The task = After reading the data below, copy out every line that contains the word "undefined".

Data records =
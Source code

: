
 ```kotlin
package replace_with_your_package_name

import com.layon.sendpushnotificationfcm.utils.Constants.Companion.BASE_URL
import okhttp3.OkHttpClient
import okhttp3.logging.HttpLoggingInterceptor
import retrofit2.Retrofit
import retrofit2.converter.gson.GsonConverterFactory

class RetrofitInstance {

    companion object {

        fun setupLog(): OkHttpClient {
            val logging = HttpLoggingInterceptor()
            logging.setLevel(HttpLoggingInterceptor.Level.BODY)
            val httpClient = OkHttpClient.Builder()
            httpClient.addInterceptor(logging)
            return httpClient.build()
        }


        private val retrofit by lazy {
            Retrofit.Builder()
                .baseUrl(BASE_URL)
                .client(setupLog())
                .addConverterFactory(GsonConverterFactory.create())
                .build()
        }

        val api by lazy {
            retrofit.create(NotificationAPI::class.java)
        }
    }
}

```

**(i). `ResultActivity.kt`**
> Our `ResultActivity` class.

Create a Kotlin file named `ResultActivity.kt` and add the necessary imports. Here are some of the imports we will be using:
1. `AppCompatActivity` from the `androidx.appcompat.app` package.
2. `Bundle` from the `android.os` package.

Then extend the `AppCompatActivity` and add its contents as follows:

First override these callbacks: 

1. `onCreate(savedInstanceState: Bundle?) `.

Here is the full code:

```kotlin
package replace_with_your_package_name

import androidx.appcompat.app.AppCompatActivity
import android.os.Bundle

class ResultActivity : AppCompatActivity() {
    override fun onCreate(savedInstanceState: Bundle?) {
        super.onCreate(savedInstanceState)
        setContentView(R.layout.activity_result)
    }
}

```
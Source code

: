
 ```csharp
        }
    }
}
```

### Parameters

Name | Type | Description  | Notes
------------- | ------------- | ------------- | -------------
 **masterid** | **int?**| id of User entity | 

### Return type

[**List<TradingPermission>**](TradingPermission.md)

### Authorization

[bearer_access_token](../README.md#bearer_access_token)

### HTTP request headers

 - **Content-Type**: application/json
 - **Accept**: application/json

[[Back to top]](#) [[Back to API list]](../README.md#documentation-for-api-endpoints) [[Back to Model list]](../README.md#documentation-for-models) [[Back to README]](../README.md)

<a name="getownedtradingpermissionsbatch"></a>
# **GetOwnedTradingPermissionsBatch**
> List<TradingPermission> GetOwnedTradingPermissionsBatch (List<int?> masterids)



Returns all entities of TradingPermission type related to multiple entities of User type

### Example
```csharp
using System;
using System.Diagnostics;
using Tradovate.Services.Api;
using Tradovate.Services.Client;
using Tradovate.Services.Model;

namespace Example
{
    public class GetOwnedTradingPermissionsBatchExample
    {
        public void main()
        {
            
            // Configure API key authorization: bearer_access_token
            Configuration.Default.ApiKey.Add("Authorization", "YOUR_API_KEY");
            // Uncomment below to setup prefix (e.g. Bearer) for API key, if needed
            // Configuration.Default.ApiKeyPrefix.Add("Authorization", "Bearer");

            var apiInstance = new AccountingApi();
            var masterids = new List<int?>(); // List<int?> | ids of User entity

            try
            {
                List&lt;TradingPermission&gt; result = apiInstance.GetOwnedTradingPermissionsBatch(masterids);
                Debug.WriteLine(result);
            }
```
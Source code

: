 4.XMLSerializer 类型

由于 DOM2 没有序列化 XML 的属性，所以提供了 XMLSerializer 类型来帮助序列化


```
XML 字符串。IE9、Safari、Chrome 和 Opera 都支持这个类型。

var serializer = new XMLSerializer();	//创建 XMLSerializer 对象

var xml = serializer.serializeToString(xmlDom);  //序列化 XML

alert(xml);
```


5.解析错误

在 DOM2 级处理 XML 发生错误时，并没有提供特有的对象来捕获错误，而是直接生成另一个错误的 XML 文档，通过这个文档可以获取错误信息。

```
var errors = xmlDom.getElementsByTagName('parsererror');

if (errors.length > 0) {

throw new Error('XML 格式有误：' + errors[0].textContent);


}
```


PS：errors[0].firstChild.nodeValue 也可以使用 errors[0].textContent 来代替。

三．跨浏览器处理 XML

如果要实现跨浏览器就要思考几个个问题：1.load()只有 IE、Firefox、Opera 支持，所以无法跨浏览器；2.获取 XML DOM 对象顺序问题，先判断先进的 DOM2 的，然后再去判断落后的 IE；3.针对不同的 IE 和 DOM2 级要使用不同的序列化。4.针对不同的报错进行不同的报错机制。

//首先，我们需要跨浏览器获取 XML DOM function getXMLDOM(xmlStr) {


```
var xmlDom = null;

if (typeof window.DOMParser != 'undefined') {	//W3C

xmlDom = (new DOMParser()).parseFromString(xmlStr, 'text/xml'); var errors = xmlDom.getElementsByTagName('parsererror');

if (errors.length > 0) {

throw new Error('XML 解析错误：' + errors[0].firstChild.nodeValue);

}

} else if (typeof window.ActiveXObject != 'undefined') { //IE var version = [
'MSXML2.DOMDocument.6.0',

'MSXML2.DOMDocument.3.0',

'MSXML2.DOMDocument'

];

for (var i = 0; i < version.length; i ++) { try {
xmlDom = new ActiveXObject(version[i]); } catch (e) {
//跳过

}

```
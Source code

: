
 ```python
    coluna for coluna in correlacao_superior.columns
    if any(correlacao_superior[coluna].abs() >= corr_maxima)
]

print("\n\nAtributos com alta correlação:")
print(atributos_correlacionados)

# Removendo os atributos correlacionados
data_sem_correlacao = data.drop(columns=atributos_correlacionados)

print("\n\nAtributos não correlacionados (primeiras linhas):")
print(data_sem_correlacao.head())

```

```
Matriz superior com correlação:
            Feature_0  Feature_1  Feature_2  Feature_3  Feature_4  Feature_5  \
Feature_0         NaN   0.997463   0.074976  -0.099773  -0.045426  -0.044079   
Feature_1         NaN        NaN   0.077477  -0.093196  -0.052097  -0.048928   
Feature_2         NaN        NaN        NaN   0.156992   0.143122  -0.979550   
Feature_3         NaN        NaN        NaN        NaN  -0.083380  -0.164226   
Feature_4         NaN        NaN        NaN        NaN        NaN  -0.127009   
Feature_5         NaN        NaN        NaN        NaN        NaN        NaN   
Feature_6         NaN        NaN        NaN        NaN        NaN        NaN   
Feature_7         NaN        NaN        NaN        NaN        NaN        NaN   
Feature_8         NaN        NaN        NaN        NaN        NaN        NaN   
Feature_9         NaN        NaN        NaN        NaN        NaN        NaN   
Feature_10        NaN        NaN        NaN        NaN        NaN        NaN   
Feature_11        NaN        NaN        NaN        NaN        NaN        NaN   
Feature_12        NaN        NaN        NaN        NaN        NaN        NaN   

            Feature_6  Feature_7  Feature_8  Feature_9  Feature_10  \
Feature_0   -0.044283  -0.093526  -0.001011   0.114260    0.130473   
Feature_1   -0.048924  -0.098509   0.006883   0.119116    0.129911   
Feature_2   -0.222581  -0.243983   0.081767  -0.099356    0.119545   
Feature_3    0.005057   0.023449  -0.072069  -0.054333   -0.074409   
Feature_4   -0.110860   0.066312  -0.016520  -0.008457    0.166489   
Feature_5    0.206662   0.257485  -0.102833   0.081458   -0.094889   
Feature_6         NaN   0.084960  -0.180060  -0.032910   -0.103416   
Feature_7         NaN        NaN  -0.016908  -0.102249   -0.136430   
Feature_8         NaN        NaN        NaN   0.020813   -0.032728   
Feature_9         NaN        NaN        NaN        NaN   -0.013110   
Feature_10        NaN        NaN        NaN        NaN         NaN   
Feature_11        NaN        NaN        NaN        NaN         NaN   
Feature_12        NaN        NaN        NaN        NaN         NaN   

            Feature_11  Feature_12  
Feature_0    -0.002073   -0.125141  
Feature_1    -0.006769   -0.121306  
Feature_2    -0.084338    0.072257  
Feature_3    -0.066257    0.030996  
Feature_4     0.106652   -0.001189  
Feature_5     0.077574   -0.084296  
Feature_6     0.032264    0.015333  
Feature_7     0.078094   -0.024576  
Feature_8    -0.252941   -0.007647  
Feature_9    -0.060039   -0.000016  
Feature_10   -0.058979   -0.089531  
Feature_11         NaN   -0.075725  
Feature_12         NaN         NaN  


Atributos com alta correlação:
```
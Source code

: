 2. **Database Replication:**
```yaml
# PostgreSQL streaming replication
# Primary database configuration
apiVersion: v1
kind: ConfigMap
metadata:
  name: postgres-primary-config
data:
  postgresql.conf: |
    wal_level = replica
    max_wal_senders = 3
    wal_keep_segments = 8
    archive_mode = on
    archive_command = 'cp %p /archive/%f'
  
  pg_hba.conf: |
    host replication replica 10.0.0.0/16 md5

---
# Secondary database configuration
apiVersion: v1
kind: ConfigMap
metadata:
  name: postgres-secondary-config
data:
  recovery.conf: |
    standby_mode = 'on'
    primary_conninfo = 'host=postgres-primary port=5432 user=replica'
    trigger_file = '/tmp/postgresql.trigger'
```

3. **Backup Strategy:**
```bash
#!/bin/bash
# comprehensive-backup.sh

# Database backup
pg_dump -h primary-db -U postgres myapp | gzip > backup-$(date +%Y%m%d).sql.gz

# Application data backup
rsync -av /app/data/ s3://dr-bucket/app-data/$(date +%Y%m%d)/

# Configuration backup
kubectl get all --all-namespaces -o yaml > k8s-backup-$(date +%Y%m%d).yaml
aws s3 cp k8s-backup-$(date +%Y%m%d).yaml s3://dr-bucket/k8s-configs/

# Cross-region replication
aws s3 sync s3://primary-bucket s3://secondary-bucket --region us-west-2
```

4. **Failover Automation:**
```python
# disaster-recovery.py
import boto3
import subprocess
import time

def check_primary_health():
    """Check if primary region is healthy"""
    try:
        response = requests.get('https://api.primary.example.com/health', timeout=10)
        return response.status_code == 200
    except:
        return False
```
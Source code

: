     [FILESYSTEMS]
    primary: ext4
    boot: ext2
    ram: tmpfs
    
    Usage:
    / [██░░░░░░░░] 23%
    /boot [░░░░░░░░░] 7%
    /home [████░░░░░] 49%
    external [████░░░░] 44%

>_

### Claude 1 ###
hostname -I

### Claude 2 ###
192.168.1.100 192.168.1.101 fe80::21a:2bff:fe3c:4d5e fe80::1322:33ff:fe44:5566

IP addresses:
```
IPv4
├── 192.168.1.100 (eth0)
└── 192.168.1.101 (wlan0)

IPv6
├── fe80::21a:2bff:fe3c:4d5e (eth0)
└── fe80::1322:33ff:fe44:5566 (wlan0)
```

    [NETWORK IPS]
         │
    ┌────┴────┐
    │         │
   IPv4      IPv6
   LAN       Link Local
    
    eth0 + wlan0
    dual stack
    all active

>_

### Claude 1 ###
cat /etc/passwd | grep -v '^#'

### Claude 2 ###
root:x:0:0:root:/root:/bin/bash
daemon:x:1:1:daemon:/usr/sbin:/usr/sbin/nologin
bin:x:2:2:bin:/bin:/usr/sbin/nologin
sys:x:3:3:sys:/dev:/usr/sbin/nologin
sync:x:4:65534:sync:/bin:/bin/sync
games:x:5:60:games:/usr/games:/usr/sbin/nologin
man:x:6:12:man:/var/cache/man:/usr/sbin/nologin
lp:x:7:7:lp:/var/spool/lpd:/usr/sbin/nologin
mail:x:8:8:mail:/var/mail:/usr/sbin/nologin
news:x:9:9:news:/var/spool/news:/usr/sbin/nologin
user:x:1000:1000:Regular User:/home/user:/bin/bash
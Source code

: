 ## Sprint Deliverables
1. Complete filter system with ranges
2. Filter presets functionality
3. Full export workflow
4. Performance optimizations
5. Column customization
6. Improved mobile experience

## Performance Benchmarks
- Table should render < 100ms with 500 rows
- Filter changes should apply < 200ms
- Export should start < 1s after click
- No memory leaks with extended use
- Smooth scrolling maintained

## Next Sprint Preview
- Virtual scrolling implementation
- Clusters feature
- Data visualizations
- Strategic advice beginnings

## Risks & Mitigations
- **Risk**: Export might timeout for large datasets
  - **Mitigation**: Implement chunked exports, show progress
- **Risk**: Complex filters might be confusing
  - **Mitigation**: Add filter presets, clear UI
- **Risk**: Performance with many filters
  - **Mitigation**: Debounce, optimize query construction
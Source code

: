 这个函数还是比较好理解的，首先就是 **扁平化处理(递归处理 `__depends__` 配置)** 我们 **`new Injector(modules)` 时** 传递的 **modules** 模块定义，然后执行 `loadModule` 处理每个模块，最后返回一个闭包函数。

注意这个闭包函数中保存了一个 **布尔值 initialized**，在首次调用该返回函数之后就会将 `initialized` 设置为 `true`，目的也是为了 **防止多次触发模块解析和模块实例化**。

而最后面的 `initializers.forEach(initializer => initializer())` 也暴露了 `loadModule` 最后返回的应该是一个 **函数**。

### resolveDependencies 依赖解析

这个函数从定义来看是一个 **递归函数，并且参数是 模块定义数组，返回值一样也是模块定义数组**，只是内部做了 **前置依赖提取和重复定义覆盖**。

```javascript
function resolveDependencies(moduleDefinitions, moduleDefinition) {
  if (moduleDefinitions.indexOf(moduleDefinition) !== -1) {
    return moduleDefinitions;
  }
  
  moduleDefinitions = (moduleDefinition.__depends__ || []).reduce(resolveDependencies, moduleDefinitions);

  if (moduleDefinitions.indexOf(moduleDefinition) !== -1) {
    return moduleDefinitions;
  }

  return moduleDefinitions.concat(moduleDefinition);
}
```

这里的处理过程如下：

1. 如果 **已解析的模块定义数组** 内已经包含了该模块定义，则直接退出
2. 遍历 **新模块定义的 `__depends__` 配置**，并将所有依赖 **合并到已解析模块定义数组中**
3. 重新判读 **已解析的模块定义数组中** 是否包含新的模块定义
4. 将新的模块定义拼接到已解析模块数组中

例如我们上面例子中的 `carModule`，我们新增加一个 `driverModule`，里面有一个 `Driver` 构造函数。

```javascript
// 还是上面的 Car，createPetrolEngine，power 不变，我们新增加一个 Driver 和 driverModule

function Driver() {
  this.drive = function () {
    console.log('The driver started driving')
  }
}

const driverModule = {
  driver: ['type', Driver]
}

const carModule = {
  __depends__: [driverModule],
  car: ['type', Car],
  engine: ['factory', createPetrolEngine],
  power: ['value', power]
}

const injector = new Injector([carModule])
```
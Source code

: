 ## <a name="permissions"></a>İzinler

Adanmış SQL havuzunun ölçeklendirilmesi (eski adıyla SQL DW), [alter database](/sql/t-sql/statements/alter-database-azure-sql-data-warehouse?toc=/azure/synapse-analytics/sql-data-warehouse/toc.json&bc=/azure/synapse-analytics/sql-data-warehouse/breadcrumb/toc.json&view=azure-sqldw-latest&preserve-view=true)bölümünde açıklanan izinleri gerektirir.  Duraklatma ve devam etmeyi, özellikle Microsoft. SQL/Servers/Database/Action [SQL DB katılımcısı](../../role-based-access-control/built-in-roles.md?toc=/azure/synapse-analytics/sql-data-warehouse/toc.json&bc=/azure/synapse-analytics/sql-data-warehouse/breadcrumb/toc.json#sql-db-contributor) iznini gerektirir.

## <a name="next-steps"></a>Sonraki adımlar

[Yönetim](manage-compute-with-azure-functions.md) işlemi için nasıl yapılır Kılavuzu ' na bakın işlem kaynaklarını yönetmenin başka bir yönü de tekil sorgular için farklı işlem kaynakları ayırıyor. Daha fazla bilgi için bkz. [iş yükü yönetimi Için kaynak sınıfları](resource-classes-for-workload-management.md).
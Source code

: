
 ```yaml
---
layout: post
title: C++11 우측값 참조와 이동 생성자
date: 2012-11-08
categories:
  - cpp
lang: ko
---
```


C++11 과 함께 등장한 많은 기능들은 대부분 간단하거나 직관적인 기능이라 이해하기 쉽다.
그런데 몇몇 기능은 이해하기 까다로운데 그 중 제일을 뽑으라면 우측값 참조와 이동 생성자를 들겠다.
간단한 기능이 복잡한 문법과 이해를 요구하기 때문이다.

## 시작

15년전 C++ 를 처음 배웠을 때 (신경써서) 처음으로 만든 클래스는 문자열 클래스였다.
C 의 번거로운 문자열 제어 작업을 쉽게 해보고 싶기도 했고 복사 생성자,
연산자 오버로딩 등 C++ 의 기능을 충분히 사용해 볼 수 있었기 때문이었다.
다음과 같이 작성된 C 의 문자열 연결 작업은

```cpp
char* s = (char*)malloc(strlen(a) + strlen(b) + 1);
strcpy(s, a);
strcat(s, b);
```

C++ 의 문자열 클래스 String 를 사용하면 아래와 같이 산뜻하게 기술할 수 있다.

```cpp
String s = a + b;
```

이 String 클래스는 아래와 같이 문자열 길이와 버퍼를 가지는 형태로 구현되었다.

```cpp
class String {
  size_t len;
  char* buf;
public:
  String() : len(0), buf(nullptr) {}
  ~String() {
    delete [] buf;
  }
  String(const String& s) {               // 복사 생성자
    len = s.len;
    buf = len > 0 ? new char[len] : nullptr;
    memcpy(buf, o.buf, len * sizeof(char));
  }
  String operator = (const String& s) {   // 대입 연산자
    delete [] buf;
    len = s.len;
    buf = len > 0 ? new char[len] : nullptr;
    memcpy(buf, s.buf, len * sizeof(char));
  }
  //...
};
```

Exercise solution =
if (typeof window.DOMParser != 'undefined') {	//W3C
} else if (typeof window.ActiveXObject != 'undefined') { //IE var version = [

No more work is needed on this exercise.